Orlando Bloom, o elfo de O senhor dos anéis, não tem a tarimba diante das câmeras de Russell Crowe. Por outro lado, as intrigas entre cristãos, sarracenos e templários na Jerusalém do século XII estão longe de oferecer o mesmo potencial dramático dos bastidores da Roma Antiga. Mesmo assim, Cruzada (Kingdom of heaven, Estados Unidos/Espanha/Grã-Bretanha, 2005), estrelado pelo moreno inglês de 28 anos e dirigido por Ridley Scott, com estréia mundial prevista para a sexta-feira 6, tem tudo para repetir o sucesso de Gladiador, o filme que trouxe de volta às telas o gênero “espada e sandália”. Orçado em US$ 130 milhões, o épico tem produção impecável, cenas de batalhas de tirar o fôlego e um herói com o qual a platéia facilmente se identifica. Sem falar da pitada de romance imprescindível em blockbusters do gênero.
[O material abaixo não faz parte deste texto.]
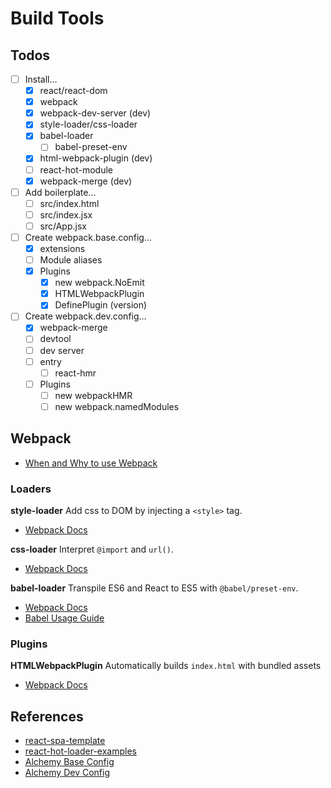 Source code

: # Build Tools

## Todos
- [ ] Install...
    + [x] react/react-dom
    + [x] webpack
    + [x] webpack-dev-server (dev)
    + [x] style-loader/css-loader
    + [x] babel-loader
        * [ ] babel-preset-env
    + [x] html-webpack-plugin (dev)
    + [ ] react-hot-module
    + [x] webpack-merge (dev)
- [ ] Add boilerplate...
    + [ ] src/index.html
    + [ ] src/index.jsx
    + [ ] src/App.jsx
- [ ] Create webpack.base.config...
    + [x] extensions
    + [ ] Module aliases
    + [x] Plugins
        * [x] new webpack.NoEmit
        * [x] HTMLWebpackPlugin
        * [x] DefinePlugin (version)
- [ ] Create webpack.dev.config...
    + [x] webpack-merge
    + [ ] devtool
    + [ ] dev server
    + [ ] entry
        * [ ] react-hmr
    + [ ] Plugins
        * [ ] new webpackHMR
        * [ ] new webpack.namedModules

## Webpack
- [When and Why to use Webpack](https://blog.andrewray.me/webpack-when-to-use-and-why/)

### Loaders
**style-loader**
Add css to DOM by injecting a `<style>` tag.
- [Webpack Docs](https://webpack.js.org/loaders/style-loader/)

**css-loader**
Interpret `@import` and `url()`.
- [Webpack Docs](https://webpack.js.org/loaders/css-loader/)

**babel-loader**
Transpile ES6 and React to ES5 with `@babel/preset-env`.
- [Webpack Docs](https://webpack.js.org/loaders/babel-loader/)
- [Babel Usage Guide](https://babeljs.io/docs/en/usage)

### Plugins
**HTMLWebpackPlugin**
Automatically builds `index.html` with bundled assets
- [Webpack Docs](https://webpack.js.org/plugins/html-webpack-plugin/)

## References
- [react-spa-template](https://github.com/meetajhu/react-spa-template)
- [react-hot-loader-examples](https://github.com/gaearon/react-hot-loader/tree/master/examples/webpack-modern)
- [Alchemy Base Config](https://github.com/daostack/alchemy/blob/dev/webpack.dev.config.js)
- [Alchemy Dev Config](https://github.com/daostack/alchemy/blob/dev/webpack.dev.config.js)

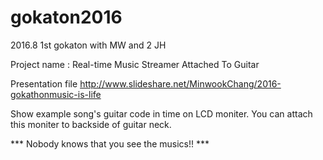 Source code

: # gokaton2016
2016.8 1st gokaton with MW and 2 JH

Project name : Real-time Music Streamer Attached To Guitar

Presentation file
http://www.slideshare.net/MinwookChang/2016-gokathonmusic-is-life

Show example song's guitar code in time on LCD moniter.
You can attach this moniter to backside of guitar neck.

*** Nobody knows that you see the musics!! ***

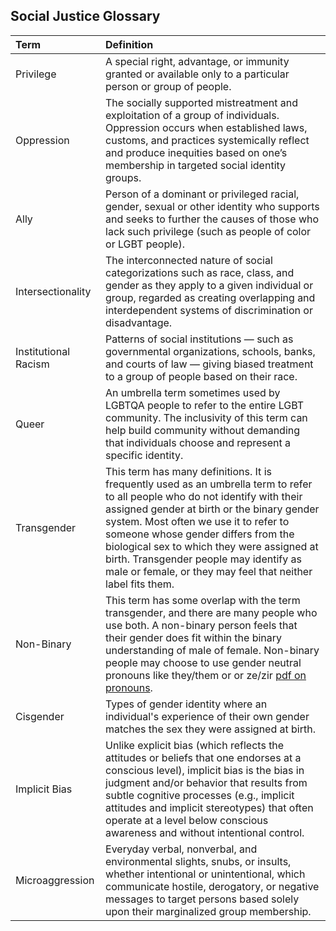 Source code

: ## Social Justice Glossary

| Term | Definition |
| :-- | :-- |
| Privilege | A special right, advantage, or immunity granted or available only to a particular person or group of people. |
| Oppression | The socially supported mistreatment and exploitation of a group of individuals. Oppression occurs when established laws, customs, and practices systemically reflect and produce inequities based on one’s membership in targeted social identity groups. |
| Ally | Person of a dominant or privileged racial, gender, sexual or other identity who supports and seeks to further the causes of those who lack such privilege (such as people of color or LGBT people). |
| Intersectionality | The interconnected nature of social categorizations such as race, class, and gender as they apply to a given individual or group, regarded as creating overlapping and interdependent systems of discrimination or disadvantage. |
| Institutional Racism | Patterns of social institutions — such as governmental organizations, schools, banks, and courts of law — giving biased treatment to a group of people based on their race. |
| Queer | An umbrella term sometimes used by LGBTQA people to refer to the entire LGBT community. The inclusivity of this term can help build community without demanding that individuals choose and represent a specific identity. |
| Transgender | This term has many definitions. It is frequently used as an umbrella term to refer to all people who do not identify with their assigned gender at birth or the binary gender system. Most often we use it to refer to someone whose gender differs from the biological sex to which they were assigned at birth. Transgender people may identify as male or female, or they may feel that neither label fits them. |
| Non-Binary | This term has some overlap with the term transgender, and there are many people who use both. A non-binary person feels that their gender does fit within the binary understanding of male of female. Non-binary people may choose to use gender neutral pronouns like they/them or or ze/zir [pdf on pronouns](https://www.ccsu.edu/lgbt/files/PreferredGenderPronounsForFaculty.pdf). |
| Cisgender | Types of gender identity where an individual's experience of their own gender matches the sex they were assigned at birth. |
| Implicit Bias | Unlike explicit bias (which reflects the attitudes or beliefs that one endorses at a conscious level), implicit bias is the bias in judgment and/or behavior that results from subtle cognitive processes (e.g., implicit attitudes and implicit stereotypes) that often operate at a level below conscious awareness and without intentional control. |
| Microaggression | Everyday verbal, nonverbal, and environmental slights, snubs, or insults, whether intentional or unintentional, which communicate hostile, derogatory, or negative messages to target persons based solely upon their marginalized group membership. |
Bloom dá vida a Balian, um bastardo ferreiro francês desencantado com o mundo à sua volta. E com razão: além de perder o filho, ficou sem a mulher, que se matara inconformada. Sem direito a enterro digno, a tragédia da esposa leva o ferreiro a cometer um pecado capital: matar um padre. É nesse clima de violência solene que se inicia o filme e que Balian recebe o cruzado Godfrey (Liam Neeson), que vem a ser o seu verdadeiro pai. Com muito esforço, o nobre consegue convencer Balian a largar tudo e se mandar para a Terra Santa, onde as “oportunidades” são melhores. Mas o que o ferreiro busca é uma transformação de outra ordem. Ele quer fazer da viagem a expiação dos pecados.
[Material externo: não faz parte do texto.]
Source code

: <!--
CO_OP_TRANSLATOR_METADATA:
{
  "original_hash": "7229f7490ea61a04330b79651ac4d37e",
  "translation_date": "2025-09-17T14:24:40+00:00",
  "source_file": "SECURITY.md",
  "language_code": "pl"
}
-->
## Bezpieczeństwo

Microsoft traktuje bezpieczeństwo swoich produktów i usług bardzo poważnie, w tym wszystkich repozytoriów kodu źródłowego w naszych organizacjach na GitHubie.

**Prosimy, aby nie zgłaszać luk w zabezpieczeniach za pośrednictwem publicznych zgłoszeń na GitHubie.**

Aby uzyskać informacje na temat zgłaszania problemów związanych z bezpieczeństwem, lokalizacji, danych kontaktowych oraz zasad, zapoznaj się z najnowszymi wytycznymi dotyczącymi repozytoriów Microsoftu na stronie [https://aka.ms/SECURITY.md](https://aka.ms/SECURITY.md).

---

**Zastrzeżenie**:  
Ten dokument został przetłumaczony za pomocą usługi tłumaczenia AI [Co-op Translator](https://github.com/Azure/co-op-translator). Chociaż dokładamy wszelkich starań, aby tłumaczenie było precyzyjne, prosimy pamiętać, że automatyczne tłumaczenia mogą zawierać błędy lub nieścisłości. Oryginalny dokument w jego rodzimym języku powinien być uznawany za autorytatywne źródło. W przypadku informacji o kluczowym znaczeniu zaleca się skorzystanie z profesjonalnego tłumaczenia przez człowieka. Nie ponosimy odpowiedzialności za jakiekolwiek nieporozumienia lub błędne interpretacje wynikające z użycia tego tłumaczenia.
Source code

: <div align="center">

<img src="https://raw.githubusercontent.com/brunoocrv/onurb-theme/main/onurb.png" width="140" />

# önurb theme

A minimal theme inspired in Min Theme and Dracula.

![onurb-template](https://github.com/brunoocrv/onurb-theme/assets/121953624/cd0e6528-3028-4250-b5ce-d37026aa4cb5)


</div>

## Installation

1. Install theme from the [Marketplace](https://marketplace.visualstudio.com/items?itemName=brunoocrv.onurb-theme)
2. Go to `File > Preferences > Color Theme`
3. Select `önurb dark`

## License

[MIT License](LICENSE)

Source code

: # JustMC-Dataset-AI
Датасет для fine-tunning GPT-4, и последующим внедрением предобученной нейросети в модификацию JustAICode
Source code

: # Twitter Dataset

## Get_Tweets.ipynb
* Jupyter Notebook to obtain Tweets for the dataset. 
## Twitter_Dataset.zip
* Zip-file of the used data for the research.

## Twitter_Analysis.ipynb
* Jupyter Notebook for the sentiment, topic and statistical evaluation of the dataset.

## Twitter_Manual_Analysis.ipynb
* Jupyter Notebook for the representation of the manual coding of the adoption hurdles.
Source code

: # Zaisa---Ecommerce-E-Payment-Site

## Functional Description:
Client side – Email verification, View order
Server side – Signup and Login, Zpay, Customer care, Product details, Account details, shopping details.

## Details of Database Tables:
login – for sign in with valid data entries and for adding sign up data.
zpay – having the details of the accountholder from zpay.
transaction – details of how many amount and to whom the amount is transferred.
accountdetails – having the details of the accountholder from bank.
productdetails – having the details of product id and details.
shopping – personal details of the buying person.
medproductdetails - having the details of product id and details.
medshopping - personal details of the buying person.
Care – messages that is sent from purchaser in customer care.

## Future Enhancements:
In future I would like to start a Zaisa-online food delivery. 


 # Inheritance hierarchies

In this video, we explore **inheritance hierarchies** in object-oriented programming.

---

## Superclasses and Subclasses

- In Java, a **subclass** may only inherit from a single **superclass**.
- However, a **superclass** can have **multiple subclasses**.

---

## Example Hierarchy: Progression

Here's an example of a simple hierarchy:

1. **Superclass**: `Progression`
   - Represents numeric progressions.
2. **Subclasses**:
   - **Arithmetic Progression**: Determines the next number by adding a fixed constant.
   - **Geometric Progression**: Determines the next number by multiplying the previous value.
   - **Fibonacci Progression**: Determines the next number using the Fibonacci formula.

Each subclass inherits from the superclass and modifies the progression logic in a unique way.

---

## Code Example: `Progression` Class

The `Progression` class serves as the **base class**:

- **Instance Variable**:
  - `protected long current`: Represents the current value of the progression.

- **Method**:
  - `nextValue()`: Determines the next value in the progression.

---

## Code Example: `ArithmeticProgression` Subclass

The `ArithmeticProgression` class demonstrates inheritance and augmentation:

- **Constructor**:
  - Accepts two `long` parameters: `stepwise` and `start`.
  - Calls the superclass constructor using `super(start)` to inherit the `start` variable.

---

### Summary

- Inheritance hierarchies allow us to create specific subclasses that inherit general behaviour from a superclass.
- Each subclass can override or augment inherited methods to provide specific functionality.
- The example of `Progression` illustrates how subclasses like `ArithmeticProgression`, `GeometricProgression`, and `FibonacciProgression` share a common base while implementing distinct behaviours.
Poder – Scott aprendeu com David Lean, de Lawrence da Arábia, como tecer
drama pessoal e lances épicos de forma eficiente – e é isso o que ele oferece nas 2h25min de espetáculo. Para a decepção de Balian, o que ele encontra em Jerusalém não é exatamente um ambiente de recolhimento espiritual, mas uma briga de poder sob motivações religiosas. Estamos no ano de 1184, entre a
Segunda e a Terceira Cruzada, durante o breve período de paz entre o reinado de Balduíno IV (Edward Norton, não creditado, já que aparece sob uma máscara de louça por ter o rosto desfigurado pela lepra), e as tropas do sarraceno Saladino (Ghassan Massoud). Mas nos bastidores atuam, com toda a baixaria, os templários Reynald (Breendan Gleeson) e Guy de Lusignan (Maron Csokas), casado com a belíssima irmã de Balduíno – Sibylla (Eva Green), rara presença feminina do filme, por quem Balian, óbvio, se apaixona. De resto, o que domina é uma sufocante atmosfera viril, que culmina no enfrentamento entre cristãos e sarracenos e seu conseqüente mar de cadáveres.
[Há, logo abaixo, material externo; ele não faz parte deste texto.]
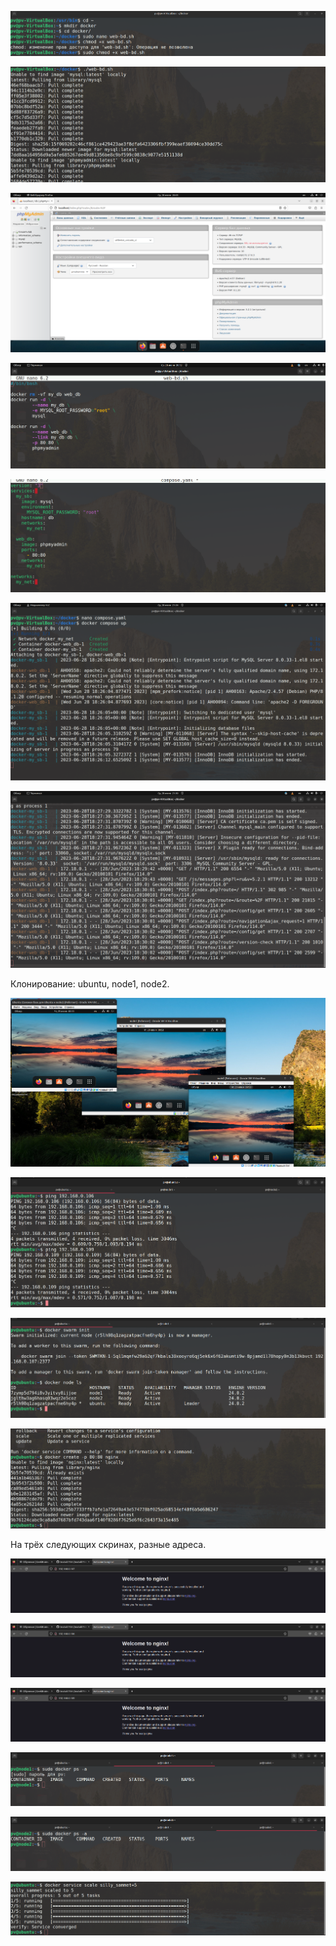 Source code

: 

![screen1](https://github.com/Anatolii76V/Containerization/blob/main/lesson5/screen1.png)


![screen2](https://github.com/Anatolii76V/Containerization/blob/main/lesson5/screen2.png)


![screen3](https://github.com/Anatolii76V/Containerization/blob/main/lesson5/screen3.png)


![screen4](https://github.com/Anatolii76V/Containerization/blob/main/lesson5/screen4.png)


![screen5](https://github.com/Anatolii76V/Containerization/blob/main/lesson5/screen5.png)


![screen6](https://github.com/Anatolii76V/Containerization/blob/main/lesson5/screen6.png)


![screen7](https://github.com/Anatolii76V/Containerization/blob/main/lesson5/screen7.png)


Клонирование: ubuntu, node1, node2.


![screen8](https://github.com/Anatolii76V/Containerization/blob/main/lesson5/screen8.png)


![screen9](https://github.com/Anatolii76V/Containerization/blob/main/lesson5/screen9.png)


![screen10](https://github.com/Anatolii76V/Containerization/blob/main/lesson5/screen10.png)


![screen11](https://github.com/Anatolii76V/Containerization/blob/main/lesson5/screen11.png)


На трёх следующих скринах, разные адреса.


![screen12](https://github.com/Anatolii76V/Containerization/blob/main/lesson5/screen12.png)


![screen13](https://github.com/Anatolii76V/Containerization/blob/main/lesson5/screen13.png)


![screen14](https://github.com/Anatolii76V/Containerization/blob/main/lesson5/screen14.png)


![screen15](https://github.com/Anatolii76V/Containerization/blob/main/lesson5/screen15.png)


![screen16](https://github.com/Anatolii76V/Containerization/blob/main/lesson5/screen16.png)


![screen17](https://github.com/Anatolii76V/Containerization/blob/main/lesson5/screen17.png)
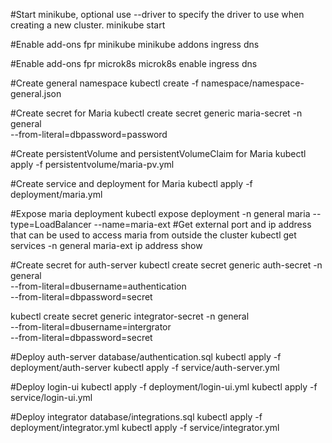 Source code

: #Start minikube, optional use --driver to specify the driver to use when creating a new cluster.
minikube start

#Enable add-ons fpr minikube
minikube addons ingress dns

#Enable add-ons fpr microk8s
microk8s enable ingress dns

#Create general namespace
kubectl create -f namespace/namespace-general.json

#Create secret for Maria
kubectl create secret generic maria-secret -n general \
--from-literal=dbpassword=password

#Create persistentVolume and persistentVolumeClaim for Maria
kubectl apply -f persistentvolume/maria-pv.yml

#Create service and deployment for Maria
kubectl apply -f deployment/maria.yml

#Expose maria deployment
kubectl expose deployment -n general maria --type=LoadBalancer --name=maria-ext
#Get external port and ip address that can be used to access maria from outside the cluster
kubectl get services -n general maria-ext
ip address show

#Create secret for auth-server
kubectl create secret generic auth-secret -n general \
--from-literal=dbusername=authentication \
--from-literal=dbpassword=secret

kubectl create secret generic integrator-secret -n general \
--from-literal=dbusername=intergrator \
--from-literal=dbpassword=secret

#Deploy auth-server
database/authentication.sql
kubectl apply -f deployment/auth-server
kubectl apply -f service/auth-server.yml

#Deploy login-ui
kubectl apply -f deployment/login-ui.yml
kubectl apply -f service/login-ui.yml

#Deploy integrator
database/integrations.sql
kubectl apply -f deployment/integrator.yml
kubectl apply -f service/integrator.yml


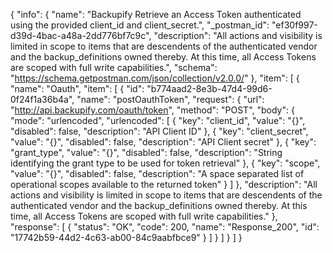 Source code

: {
  "info": {
    "name": "Backupify Retrieve an Access Token authenticated using the provided client_id and client_secret.",
    "_postman_id": "ef30f997-d39d-4bac-a48a-2dd776bf7c9c",
    "description": "All actions and visibility is limited in scope to items that are descendents of the authenticated vendor and the backup_definitions owned thereby. At this time, all Access Tokens are scoped with full write capabilities.",
    "schema": "https://schema.getpostman.com/json/collection/v2.0.0/"
  },
  "item": [
    {
      "name": "Oauth",
      "item": [
        {
          "id": "b774aad2-8e3b-47d4-99d6-0f24f1a36b4a",
          "name": "postOauthToken",
          "request": {
            "url": "http://api.backupify.com/oauth/token",
            "method": "POST",
            "body": {
              "mode": "urlencoded",
              "urlencoded": [
                {
                  "key": "client_id",
                  "value": "{}",
                  "disabled": false,
                  "description": "API Client ID"
                },
                {
                  "key": "client_secret",
                  "value": "{}",
                  "disabled": false,
                  "description": "API Client secret"
                },
                {
                  "key": "grant_type",
                  "value": "{}",
                  "disabled": false,
                  "description": "String identifying the grant type to be used for token retrieval"
                },
                {
                  "key": "scope",
                  "value": "{}",
                  "disabled": false,
                  "description": "A space separated list of operational scopes available to the returned token"
                }
              ]
            },
            "description": "All actions and visibility is limited in scope to items that are descendents of the authenticated vendor and the backup_definitions owned thereby. At this time, all Access Tokens are scoped with full write capabilities."
          },
          "response": [
            {
              "status": "OK",
              "code": 200,
              "name": "Response_200",
              "id": "17742b59-44d2-4c63-ab00-84c9aabfbce9"
            }
          ]
        }
      ]
    }
  ]
}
Alusões – Scott decidiu fazer o filme depois do 11 de setembro e são claras as alusões aos tempos que correm. A certa altura, por exemplo, o sanguinário Guy de Lusignan solta a pérola “Me arranje uma guerra. Sou o que sou, alguém tem que ser.” Mas o diretor se diz mais interessado no drama íntimo do personagem de Balian. Suas motivações, contudo, não empolgam tanto quanto as do gladiador Maximus de Russell Crowe, movido por um projeto de vingança mais “concreto” que o sentimento de honra do novo herói. Em contrapartida, a trama é muito bem armada e flui com a elegância própria aos bons épicos. O visual também é um deslumbre, com referências à pintura de Delacroix, às gravuras de Doré, aos filmes de temática medieval de Akira Kurosawa e Ingmar Bergman. Os diálogos, mais naturais, ficam a léguas do kitsch de Tróia e Alexandre. Quando Balian se encontra com um cruzado, este lhe pergunta qual o caminho para Jerusalém. Ele responde: vá até onde se fala italiano, depois siga por onde se fala outra língua. O nobre se apresenta: sou o rei da Inglaterra. Ou seja: Ricardo Coração de Leão. É como se a história estivesse acontecendo à sua frente.